I think that services as well can do a better job turning all this 'big data science' to problems like this; it doesn't take a genius to realize that if a Twitter account pops up with no followers and its first few dozen messages are all loaded with invective and little else, maybe that account wasn't made in good faith.
Committing ignorance can be read as trolling and dangerous, so problem-solving by forcing a win-lose memory process, ends by repressing asking to account for any deeper empathic accuracy of a real stable log.
What genius is let go is if we can design a system that lets users filter, and share filters, without categorically/deleteriously removing parts of people's real life data we have trouble with.
If we want to wholly deal with safety, sanity, abuse, pain, and words we equate power to record, we need to be able to read and write by sorting with due diligence enough to keep every end together, every bit of speech a turn worthy of ID, and then let users tool ways to filter, tag, label, and identify problems openly.
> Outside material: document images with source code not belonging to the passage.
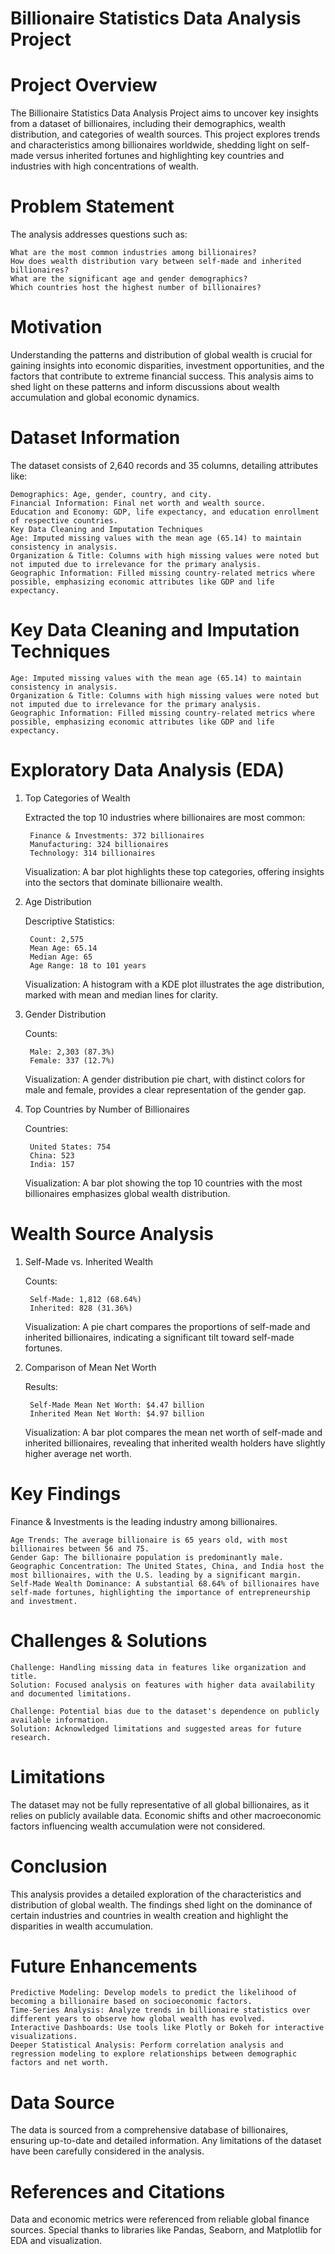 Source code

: # Billionaire Statistics Data Analysis Project
# Project Overview
The Billionaire Statistics Data Analysis Project aims to uncover key insights from a dataset of billionaires, including their demographics, wealth distribution, and categories of wealth sources. This project explores trends and characteristics among billionaires worldwide, shedding light on self-made versus inherited fortunes and highlighting key countries and industries with high concentrations of wealth.

# Problem Statement
The analysis addresses questions such as:

    What are the most common industries among billionaires?
    How does wealth distribution vary between self-made and inherited billionaires?
    What are the significant age and gender demographics?
    Which countries host the highest number of billionaires?

# Motivation
Understanding the patterns and distribution of global wealth is crucial for gaining insights into economic disparities, investment opportunities, and the factors that contribute to extreme financial success. This analysis aims to shed light on these patterns and inform discussions about wealth accumulation and global economic dynamics.

# Dataset Information
The dataset consists of 2,640 records and 35 columns, detailing attributes like:

    Demographics: Age, gender, country, and city.
    Financial Information: Final net worth and wealth source.
    Education and Economy: GDP, life expectancy, and education enrollment of respective countries.
    Key Data Cleaning and Imputation Techniques
    Age: Imputed missing values with the mean age (65.14) to maintain consistency in analysis.
    Organization & Title: Columns with high missing values were noted but not imputed due to irrelevance for the primary analysis.
    Geographic Information: Filled missing country-related metrics where possible, emphasizing economic attributes like GDP and life expectancy.

# Key Data Cleaning and Imputation Techniques
    Age: Imputed missing values with the mean age (65.14) to maintain consistency in analysis.
    Organization & Title: Columns with high missing values were noted but not imputed due to irrelevance for the primary analysis.
    Geographic Information: Filled missing country-related metrics where possible, emphasizing economic attributes like GDP and life expectancy.

# Exploratory Data Analysis (EDA)
1. Top Categories of Wealth

   Extracted the top 10 industries where billionaires are most common:

        Finance & Investments: 372 billionaires
        Manufacturing: 324 billionaires
        Technology: 314 billionaires

   Visualization: A bar plot highlights these top categories, offering insights into the sectors that dominate billionaire wealth.

2. Age Distribution

   Descriptive Statistics:

        Count: 2,575
        Mean Age: 65.14
        Median Age: 65
        Age Range: 18 to 101 years

   Visualization: A histogram with a KDE plot illustrates the age distribution, marked with mean and median lines for clarity.

3. Gender Distribution

   Counts:

        Male: 2,303 (87.3%)
        Female: 337 (12.7%)

   Visualization: A gender distribution pie chart, with distinct colors for male and female, provides a clear representation of the gender gap.

4. Top Countries by Number of Billionaires

   Countries:

        United States: 754
        China: 523
        India: 157

   Visualization: A bar plot showing the top 10 countries with the most billionaires emphasizes global wealth distribution.

# Wealth Source Analysis
1. Self-Made vs. Inherited Wealth

   Counts:

        Self-Made: 1,812 (68.64%)
        Inherited: 828 (31.36%)

   Visualization: A pie chart compares the proportions of self-made and inherited billionaires, indicating a significant tilt toward self-made fortunes.

3. Comparison of Mean Net Worth

   Results:

        Self-Made Mean Net Worth: $4.47 billion
        Inherited Mean Net Worth: $4.97 billion

   Visualization: A bar plot compares the mean net worth of self-made and inherited billionaires, revealing that inherited wealth holders have slightly higher average net worth.

# Key Findings
Finance & Investments is the leading industry among billionaires.

    Age Trends: The average billionaire is 65 years old, with most billionaires between 56 and 75.
    Gender Gap: The billionaire population is predominantly male.
    Geographic Concentration: The United States, China, and India host the most billionaires, with the U.S. leading by a significant margin.
    Self-Made Wealth Dominance: A substantial 68.64% of billionaires have self-made fortunes, highlighting the importance of entrepreneurship and investment.

# Challenges & Solutions
    Challenge: Handling missing data in features like organization and title.
    Solution: Focused analysis on features with higher data availability and documented limitations.
    
    Challenge: Potential bias due to the dataset's dependence on publicly available information.
    Solution: Acknowledged limitations and suggested areas for future research.

# Limitations
The dataset may not be fully representative of all global billionaires, as it relies on publicly available data.
Economic shifts and other macroeconomic factors influencing wealth accumulation were not considered.

# Conclusion
This analysis provides a detailed exploration of the characteristics and distribution of global wealth. The findings shed light on the dominance of certain industries and countries in wealth creation and highlight the disparities in wealth accumulation.

# Future Enhancements
    Predictive Modeling: Develop models to predict the likelihood of becoming a billionaire based on socioeconomic factors.
    Time-Series Analysis: Analyze trends in billionaire statistics over different years to observe how global wealth has evolved.
    Interactive Dashboards: Use tools like Plotly or Bokeh for interactive visualizations.
    Deeper Statistical Analysis: Perform correlation analysis and regression modeling to explore relationships between demographic factors and net worth.

# Data Source
The data is sourced from a comprehensive database of billionaires, ensuring up-to-date and detailed information. Any limitations of the dataset have been carefully considered in the analysis.

# References and Citations
Data and economic metrics were referenced from reliable global finance sources.
Special thanks to libraries like Pandas, Seaborn, and Matplotlib for EDA and visualization.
Yes, you just wish to valiantly defend the right to berate someone in a public place, to the extent of dithering over which forms of base harassment you consider perfectly within rights apparently.[1]
This is the "freeze peach" argument all over again, and does nothing to dispute my point; it rather demonstrates it quite effectively.
So I ask again, since you're so fond of leading questions: why should the internet be 'special' as regards the consequences of being a twat to other people, be it in public or in private?
Twitter is under no moral, ethical, or legal obligation to allow you to call someone a "despicable whore" on their website.
> Yes, you just wish to valiantly defend the right to berate someone in a public place,
No. You're making up a straw man again. The 'freeze peach' thing is childish.
In my post you link to - https://news.ycombinator.com/item?id=9002479 I said that insults are not harassment according to the Twitter ToS. That is different from condoning harassment. You're probably smart enough to know that, but are trolling.
I never said the internet should be special: this is another straw man, and seems to be projecting a little about your own position: you don't have a right not to be insulted in real life, and you don't have one on the internet.
"I think there's a problem, but not with Twitter the company. I think it's with people who talk about nuanced topics over 140 character sound bytes, and the egos at play on Twitter."
Wait, the problem is with someone trying to discuss or broadcast the nuanced topic, and not those making violent/death threats, or the branded conduit doing virtually nothing to discourage such behaviour?
Communication is a rather complex matter and having any single party decide what a given message is supposed to mean misses the point (see for example https://en.wikipedia.org/wiki/Four-sides_model).
Even simple societies end up appointing judges (impartial or not) to provide an outside view on a conflict, instead of letting the participants decide on any claim's merit.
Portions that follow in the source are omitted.